_Required action:_ Determine how many lines below hold the string "integer". Reply with the number alone.

(Stored data entries)
-*-

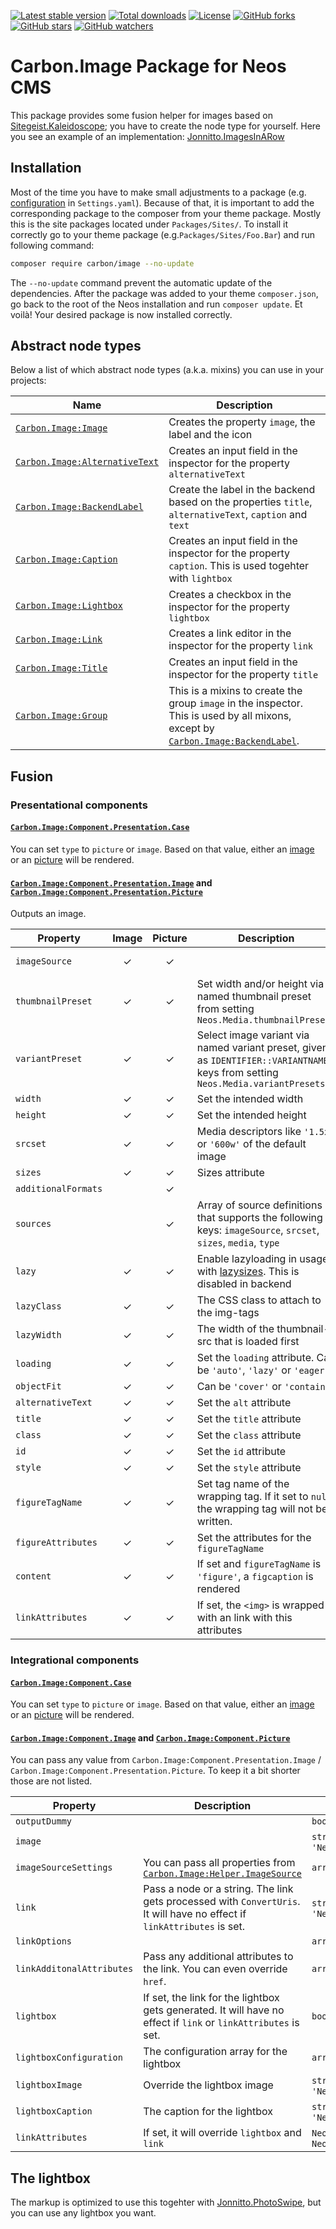 [![Latest stable version]][packagist] [![Total downloads]][packagist] [![License]][packagist] [![GitHub forks]][fork] [![GitHub stars]][stargazers] [![GitHub watchers]][subscription]

# Carbon.Image Package for Neos CMS

This package provides some fusion helper for images based on [Sitegeist.Kaleidoscope]; you have
to create the node type for yourself. Here you see an example of an implementation: [Jonnitto.ImagesInARow]

## Installation

Most of the time you have to make small adjustments to a package (e.g. [configuration] in `Settings.yaml`).
Because of that, it is important to add the corresponding package to the composer from your theme package.
Mostly this is the site packages located under `Packages/Sites/`.
To install it correctly go to your theme package (e.g.`Packages/Sites/Foo.Bar`) and run following command:

```bash
composer require carbon/image --no-update
```

The `--no-update` command prevent the automatic update of the dependencies. After the package was added
to your theme `composer.json`, go back to the root of the Neos installation and run `composer update`.
Et voilà! Your desired package is now installed correctly.

## Abstract node types

Below a list of which abstract node types (a.k.a. mixins) you can use in your projects:

| Name                             | Description                                                                                                                         |
| -------------------------------- | ----------------------------------------------------------------------------------------------------------------------------------- |
| [`Carbon.Image:Image`]           | Creates the property `image`, the label and the icon                                                                                |
| [`Carbon.Image:AlternativeText`] | Creates an input field in the inspector for the property `alternativeText`                                                          |
| [`Carbon.Image:BackendLabel`]    | Create the label in the backend based on the properties `title`, `alternativeText`, `caption` and `text`                            |
| [`Carbon.Image:Caption`]         | Creates an input field in the inspector for the property `caption`. This is used togehter with `lightbox`                           |
| [`Carbon.Image:Lightbox`]        | Creates a checkbox in the inspector for the property `lightbox`                                                                     |
| [`Carbon.Image:Link`]            | Creates a link editor in the inspector for the property `link`                                                                      |
| [`Carbon.Image:Title`]           | Creates an input field in the inspector for the property `title`                                                                    |
| [`Carbon.Image:Group`]           | This is a mixins to create the group `image` in the inspector. This is used by all mixons, except by [`Carbon.Image:BackendLabel`]. |

## Fusion

### Presentational components

#### [`Carbon.Image:Component.Presentation.Case`]

You can set `type` to `picture` or `image`. Based on that value, either an [image][`carbon.image:component.presentation.image`]
or an [picture][`carbon.image:component.presentation.picture`] will be rendered.

#### [`Carbon.Image:Component.Presentation.Image`] and [`Carbon.Image:Component.Presentation.Picture`]

Outputs an image.

| Property            | Image | Picture | Description                                                                                                                     | Type                                                    | Default value            | Read setting                  |
| ------------------- | :---: | :-----: | ------------------------------------------------------------------------------------------------------------------------------- | ------------------------------------------------------- | ------------------------ | ----------------------------- |
| `imageSource`       |   ✓   |    ✓    |                                                                                                                                 | [ImageSource FusionObject]                              | `null`                   |                               |
| `thumbnailPreset`   |   ✓   |    ✓    | Set width and/or height via named thumbnail preset from setting `Neos.Media.thumbnailPresets`                                   | `string`                                                | `null`                   |                               |
| `variantPreset`     |   ✓   |    ✓    | Select image variant via named variant preset, given as `IDENTIFIER::VARIANTNAME` keys from setting `Neos.Media.variantPresets` | `string` or `array`                                     | `null`                   |                               |
| `width`             |   ✓   |    ✓    | Set the intended width                                                                                                          | `integer`                                               | `null`                   |                               |
| `height`            |   ✓   |    ✓    | Set the intended height                                                                                                         | `integer`                                               | `null`                   |                               |
| `srcset`            |   ✓   |    ✓    | Media descriptors like `'1.5x'` or `'600w'` of the default image                                                                | `string` or `array`                                     | `null`                   |                               |
| `sizes`             |   ✓   |    ✓    | Sizes attribute                                                                                                                 | `string` or `array`                                     | `null`                   |                               |
| `additionalFormats` |       |    ✓    |                                                                                                                                 | `array` of `strings`                                    | `['webp']`               |                               |
| `sources`           |       |    ✓    | Array of source definitions that supports the following keys: `imageSource`, `srcset`, `sizes`, `media`, `type`                 | `array`                                                 | `null`                   |                               |
| `lazy`              |   ✓   |    ✓    | Enable lazyloading in usage with [lazysizes]. This is disabled in backend                                                       | `boolean`                                               | `false`                  | `Carbon.Image.lazy.enabled`   |
| `lazyClass`         |   ✓   |    ✓    | The CSS class to attach to the img-tags                                                                                         | `string`                                                | `'lazyload'`             | `Carbon.Image.lazy.class`     |
| `lazyWidth`         |   ✓   |    ✓    | The width of the thumbnail-src that is loaded first                                                                             | `integer`                                               | `null`                   | `Carbon.Image.lazy.lazyWidth` |
| `loading`           |   ✓   |    ✓    | Set the `loading` attribute. Can be `'auto'`, `'lazy'` or `'eager'`                                                             | `string`                                                | `null`                   |                               |
| `objectFit`         |   ✓   |    ✓    | Can be `'cover'` or `'contain'`                                                                                                 | `string`                                                | `null`                   |                               |
| `alternativeText`   |   ✓   |    ✓    | Set the `alt` attribute                                                                                                         | `string`                                                | `null`                   |                               |
| `title`             |   ✓   |    ✓    | Set the `title` attribute                                                                                                       | `string`                                                | `null`                   |                               |
| `class`             |   ✓   |    ✓    | Set the `class` attribute                                                                                                       | `string` or `array`                                     | `null`                   |                               |
| `id`                |   ✓   |    ✓    | Set the `id` attribute                                                                                                          | `string`                                                | `null`                   |                               |
| `style`             |   ✓   |    ✓    | Set the `style` attribute                                                                                                       | `string`                                                | `null`                   |                               |
| `figureTagName`     |   ✓   |    ✓    | Set tag name of the wrapping tag. If it set to `null`, the wrapping tag will not be written.                                    | `string`                                                | `'figure'`               |                               |
| `figureAttributes`  |   ✓   |    ✓    | Set the attributes for the `figureTagName`                                                                                      | `Neos.Fusion:Attributes` or `Neos.Fusion:DataStructure` | `Neos.Fusion:Attributes` |                               |
| `content`           |   ✓   |    ✓    | If set and `figureTagName` is `'figure'`, a `figcaption` is rendered                                                            | `string`                                                | `null`                   |                               |
| `linkAttributes`    |   ✓   |    ✓    | If set, the `<img>` is wrapped with an link with this attributes                                                                | `Neos.Fusion:Attributes` or `Neos.Fusion:DataStructure` | `null`                   |                               |

### Integrational components

#### [`Carbon.Image:Component.Case`]

You can set `type` to `picture` or `image`. Based on that value, either an [image][`carbon.image:component.image`]
or an [picture][`carbon.image:component.picture`] will be rendered.

#### [`Carbon.Image:Component.Image`] and [`Carbon.Image:Component.Picture`]

You can pass any value from `Carbon.Image:Component.Presentation.Image` / `Carbon.Image:Component.Presentation.Picture`.
To keep it a bit shorter those are not listed.

| Property                  | Description                                                                                                             | Type                                                     | Default value                      |
| ------------------------- | ----------------------------------------------------------------------------------------------------------------------- | -------------------------------------------------------- | ---------------------------------- |
| `outputDummy`             |                                                                                                                         | `boolean`                                                | `node.context.inBackend`           |
| `image`                   |                                                                                                                         | `string` or `'Neos\Media\Domain\Model\ImageInterface'`   | `null`                             |
| `imageSourceSettings`     | You can pass all properties from [`Carbon.Image:Helper.ImageSource`]                                                    | `array`                                                  | `null`                             |
| `link`                    | Pass a node or a string. The link gets processed with `ConvertUris`. It will have no effect if `linkAttributes` is set. | `string` or `'Neos\ContentRepository\Domain\Model\Node'` | `null`                             |
| `linkOptions`             |                                                                                                                         | `array`                                                  | `Carbon.Image:Helper.Link.Options` |
| `linkAdditonalAttributes` | Pass any additional attributes to the link. You can even override `href`.                                               | `array`                                                  | `Neos.Fusion:DataStructure`        |
| `lightbox`                | If set, the link for the lightbox gets generated. It will have no effect if `link` or `linkAttributes` is set.          | `boolean`                                                | `Neos.Fusion:DataStructure`        |
| `lightboxConfiguration`   | The configuration array for the lightbox                                                                                | `array`                                                  | [Lightbox settings]                |
| `lightboxImage`           | Override the lightbox image                                                                                             | `string` or `'Neos\Media\Domain\Model\ImageInterface'`   | `this.image`                       |
| `lightboxCaption`         | The caption for the lightbox                                                                                            | `string` or `'Neos\Media\Domain\Model\ImageInterface'`   | `this.image`                       |
| `linkAttributes`          | If set, it will override `lightbox` and `link`                                                                          | `Neos.Fusion:Attributes` or `Neos.Fusion:DataStructure`  | `null`                             |

## The lightbox

The markup is optimized to use this togehter with [Jonnitto.PhotoSwipe], but you can use any lightbox you want.

[packagist]: https://packagist.org/packages/carbon/image
[latest stable version]: https://poser.pugx.org/carbon/image/v/stable
[total downloads]: https://poser.pugx.org/carbon/image/downloads
[license]: https://poser.pugx.org/carbon/image/license
[github forks]: https://img.shields.io/github/forks/CarbonPackages/Carbon.Image.svg?style=social&label=Fork
[github stars]: https://img.shields.io/github/stars/CarbonPackages/Carbon.Image.svg?style=social&label=Stars
[github watchers]: https://img.shields.io/github/watchers/CarbonPackages/Carbon.Image.svg?style=social&label=Watch
[fork]: https://github.com/CarbonPackages/Carbon.Image/fork
[stargazers]: https://github.com/CarbonPackages/Carbon.Image/stargazers
[subscription]: https://github.com/CarbonPackages/Carbon.Image/subscription
[jonnitto.imagesinarow]: https://github.com/jonnitto/Jonnitto.ImagesInARow
[jonnitto.photoswipe]: https://github.com/jonnitto/Jonnitto.PhotoSwipe
[`carbon.image:alternativetext`]: Configuration/NodeTypes.AlternativeText.yaml
[`carbon.image:backendlabel`]: Configuration/NodeTypes.BackendLabel.yaml
[`carbon.image:caption`]: Configuration/NodeTypes.Caption.yaml
[`carbon.image:group`]: Configuration/NodeTypes.Group.yaml
[`carbon.image:image`]: Configuration/NodeTypes.Image.yaml
[`carbon.image:lightbox`]: Configuration/NodeTypes.Lightbox.yaml
[`carbon.image:link`]: Configuration/NodeTypes.Link.yaml
[`carbon.image:title`]: Configuration/NodeTypes.Title.yaml
[configuration]: Configuration
[`carbon.image:component.presentation.case`]: Resources/Private/Fusion/Component/Presentation/Case.fusion
[`carbon.image:component.presentation.image`]: Resources/Private/Fusion/Component/Presentation/Image.fusion
[`carbon.image:component.presentation.picture`]: Resources/Private/Fusion/Component/Presentation/Picture.fusion
[`carbon.image:component.case`]: Resources/Private/Fusion/Component/Integration/Case.fusion
[`carbon.image:component.image`]: Resources/Private/Fusion/Component/Integration/Image.fusion
[`carbon.image:helper.imagesource`]: Resources/Private/Fusion/Helper/ImageSource.fusion
[`carbon.image:component.picture`]: Resources/Private/Fusion/Component/Integration/Picture.fusion
[lazysizes]: https://github.com/aFarkas/lazysizes
[sitegeist.kaleidoscope]: https://github.com/sitegeist/Sitegeist.Kaleidoscope
[imagesource fusionobjects]: https://github.com/sitegeist/Sitegeist.Kaleidoscope#imagesource-fusionobjects
[lightbox settings]: Configuration/Settings.Carbon.yaml#L18-L25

-*-

_Final answer:_ 3